BEGIN GIVEN ENTRIES

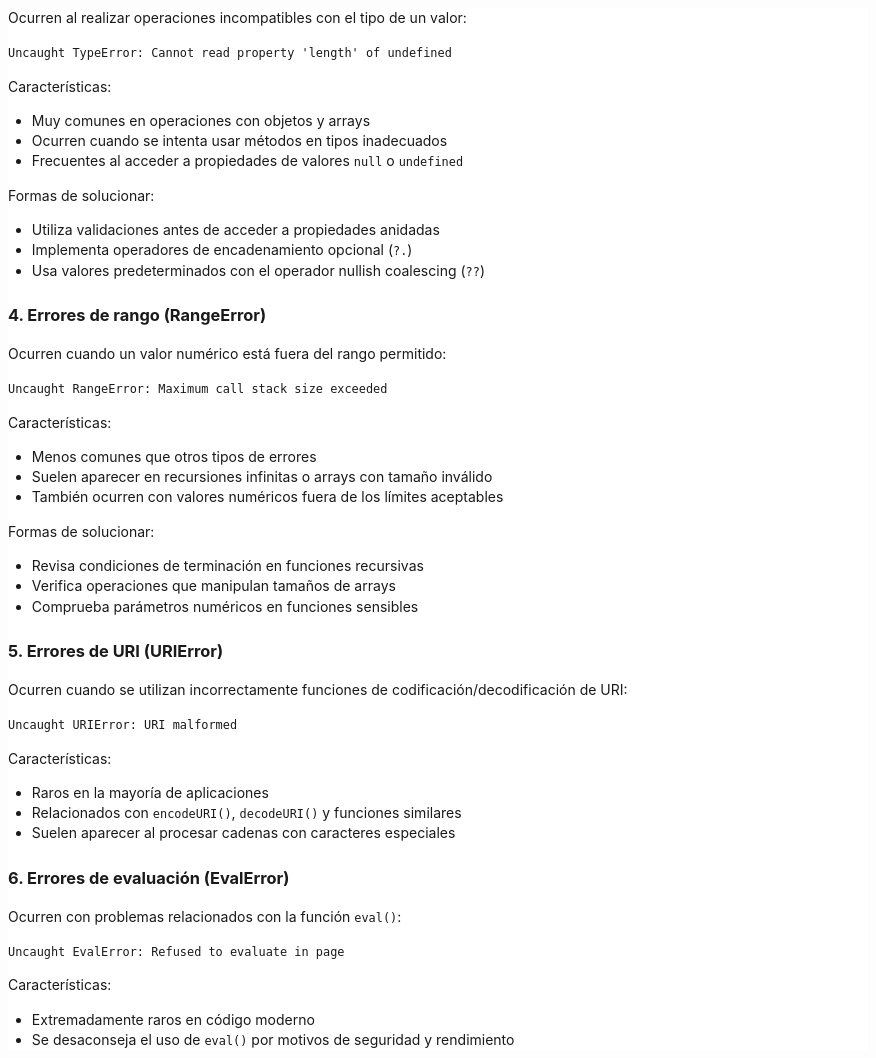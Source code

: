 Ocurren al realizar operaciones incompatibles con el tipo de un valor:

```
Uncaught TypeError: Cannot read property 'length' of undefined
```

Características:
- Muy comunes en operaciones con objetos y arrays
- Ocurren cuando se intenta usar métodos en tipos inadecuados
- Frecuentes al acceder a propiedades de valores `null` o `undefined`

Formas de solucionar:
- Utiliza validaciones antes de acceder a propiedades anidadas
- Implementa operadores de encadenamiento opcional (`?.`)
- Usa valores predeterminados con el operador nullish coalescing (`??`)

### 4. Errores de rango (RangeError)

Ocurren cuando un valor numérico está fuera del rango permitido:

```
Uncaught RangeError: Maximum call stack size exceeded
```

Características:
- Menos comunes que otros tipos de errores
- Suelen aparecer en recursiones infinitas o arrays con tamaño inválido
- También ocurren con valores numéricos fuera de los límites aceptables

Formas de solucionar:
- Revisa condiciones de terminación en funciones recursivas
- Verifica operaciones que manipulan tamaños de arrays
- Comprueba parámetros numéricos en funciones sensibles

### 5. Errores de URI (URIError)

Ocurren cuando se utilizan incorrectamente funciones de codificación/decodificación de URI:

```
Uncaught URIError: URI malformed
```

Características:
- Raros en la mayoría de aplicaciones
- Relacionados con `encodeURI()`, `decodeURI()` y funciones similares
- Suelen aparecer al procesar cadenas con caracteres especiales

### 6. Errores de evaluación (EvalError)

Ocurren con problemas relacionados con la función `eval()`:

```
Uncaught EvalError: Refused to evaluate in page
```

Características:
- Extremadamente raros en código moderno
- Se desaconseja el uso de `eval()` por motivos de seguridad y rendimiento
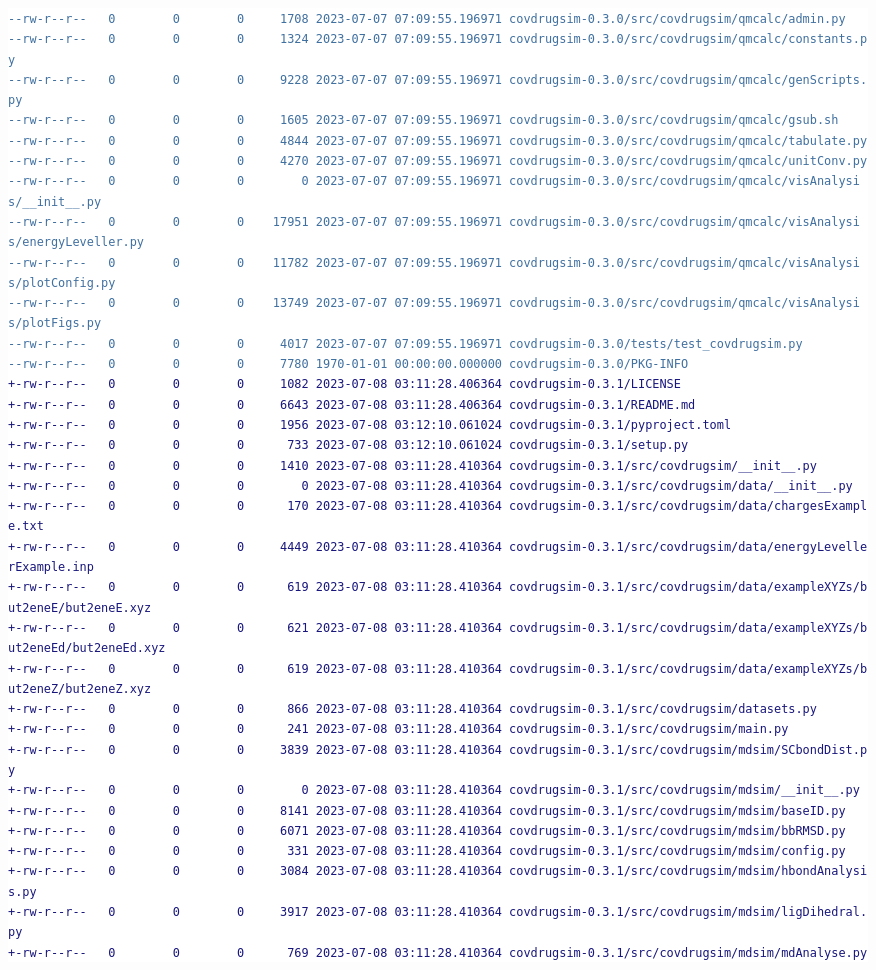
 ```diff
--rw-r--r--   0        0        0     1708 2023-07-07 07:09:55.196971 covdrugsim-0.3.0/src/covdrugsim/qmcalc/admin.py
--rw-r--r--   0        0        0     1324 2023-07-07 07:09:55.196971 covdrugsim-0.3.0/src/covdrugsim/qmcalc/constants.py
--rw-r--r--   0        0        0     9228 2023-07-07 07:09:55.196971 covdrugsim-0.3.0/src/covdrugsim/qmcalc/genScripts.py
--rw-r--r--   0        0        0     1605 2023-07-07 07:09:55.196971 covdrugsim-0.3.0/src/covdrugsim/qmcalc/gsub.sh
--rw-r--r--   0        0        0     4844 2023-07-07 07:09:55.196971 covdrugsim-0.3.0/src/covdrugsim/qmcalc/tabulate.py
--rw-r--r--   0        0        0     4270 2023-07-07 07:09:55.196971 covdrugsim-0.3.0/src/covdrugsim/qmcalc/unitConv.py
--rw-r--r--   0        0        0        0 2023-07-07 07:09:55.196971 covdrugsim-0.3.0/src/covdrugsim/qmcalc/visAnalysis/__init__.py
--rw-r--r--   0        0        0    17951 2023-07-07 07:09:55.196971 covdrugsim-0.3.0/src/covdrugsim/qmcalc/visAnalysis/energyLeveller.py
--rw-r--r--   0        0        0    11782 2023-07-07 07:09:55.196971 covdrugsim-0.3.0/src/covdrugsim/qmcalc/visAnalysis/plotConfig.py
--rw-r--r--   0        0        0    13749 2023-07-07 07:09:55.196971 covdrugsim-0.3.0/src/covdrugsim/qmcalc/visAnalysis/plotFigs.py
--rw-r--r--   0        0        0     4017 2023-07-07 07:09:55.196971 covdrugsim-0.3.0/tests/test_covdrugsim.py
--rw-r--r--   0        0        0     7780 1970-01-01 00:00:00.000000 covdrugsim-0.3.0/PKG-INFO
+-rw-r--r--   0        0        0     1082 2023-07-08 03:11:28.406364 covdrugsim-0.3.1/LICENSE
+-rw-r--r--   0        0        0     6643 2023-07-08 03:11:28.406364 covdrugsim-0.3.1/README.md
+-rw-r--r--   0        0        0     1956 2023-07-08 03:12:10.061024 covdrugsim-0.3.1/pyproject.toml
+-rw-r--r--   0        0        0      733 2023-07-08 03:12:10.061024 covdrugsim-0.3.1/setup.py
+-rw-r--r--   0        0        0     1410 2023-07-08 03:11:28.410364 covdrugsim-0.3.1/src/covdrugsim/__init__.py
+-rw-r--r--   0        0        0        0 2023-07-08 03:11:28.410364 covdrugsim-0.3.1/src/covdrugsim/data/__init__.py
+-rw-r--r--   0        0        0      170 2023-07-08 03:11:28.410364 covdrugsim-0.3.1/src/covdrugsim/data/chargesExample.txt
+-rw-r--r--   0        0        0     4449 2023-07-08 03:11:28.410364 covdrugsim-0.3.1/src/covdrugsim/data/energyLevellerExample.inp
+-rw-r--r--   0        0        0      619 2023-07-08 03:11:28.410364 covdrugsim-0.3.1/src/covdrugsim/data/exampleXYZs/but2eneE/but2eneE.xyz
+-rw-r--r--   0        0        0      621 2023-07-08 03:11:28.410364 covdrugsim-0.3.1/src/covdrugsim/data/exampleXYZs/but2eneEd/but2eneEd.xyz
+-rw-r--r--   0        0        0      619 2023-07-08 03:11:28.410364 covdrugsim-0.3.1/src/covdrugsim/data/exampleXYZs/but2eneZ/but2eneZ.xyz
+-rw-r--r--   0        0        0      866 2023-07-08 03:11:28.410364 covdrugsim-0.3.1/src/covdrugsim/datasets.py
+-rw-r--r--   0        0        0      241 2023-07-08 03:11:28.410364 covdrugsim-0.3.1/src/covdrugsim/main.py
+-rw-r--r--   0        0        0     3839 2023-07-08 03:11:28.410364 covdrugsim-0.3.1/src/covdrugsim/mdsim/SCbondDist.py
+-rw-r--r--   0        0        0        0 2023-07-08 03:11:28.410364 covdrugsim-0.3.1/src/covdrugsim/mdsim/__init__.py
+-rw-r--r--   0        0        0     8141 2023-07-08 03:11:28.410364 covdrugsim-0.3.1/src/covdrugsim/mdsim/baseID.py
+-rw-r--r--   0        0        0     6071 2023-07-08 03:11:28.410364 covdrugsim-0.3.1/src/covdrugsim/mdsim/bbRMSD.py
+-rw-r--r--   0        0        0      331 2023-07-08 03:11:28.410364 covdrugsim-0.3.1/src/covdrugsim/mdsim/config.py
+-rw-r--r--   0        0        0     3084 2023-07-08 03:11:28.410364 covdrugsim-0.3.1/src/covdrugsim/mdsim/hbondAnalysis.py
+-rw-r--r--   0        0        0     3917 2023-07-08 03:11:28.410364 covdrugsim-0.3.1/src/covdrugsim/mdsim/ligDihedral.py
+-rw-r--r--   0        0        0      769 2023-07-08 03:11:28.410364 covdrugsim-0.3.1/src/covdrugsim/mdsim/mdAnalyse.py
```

END GIVEN ENTRIES

Go to the line with "- Frecuentes al" in the entries above and repeat every line from there through the line with "- Suelen aparecer en", exactly and with no other text.

- Frecuentes al acceder a propiedades de valores `null` o `undefined`

Formas de solucionar:
- Utiliza validaciones antes de acceder a propiedades anidadas
- Implementa operadores de encadenamiento opcional (`?.`)
- Usa valores predeterminados con el operador nullish coalescing (`??`)

### 4. Errores de rango (RangeError)

Ocurren cuando un valor numérico está fuera del rango permitido:

```
Uncaught RangeError: Maximum call stack size exceeded
```

Características:
- Menos comunes que otros tipos de errores
- Suelen aparecer en recursiones infinitas o arrays con tamaño inválido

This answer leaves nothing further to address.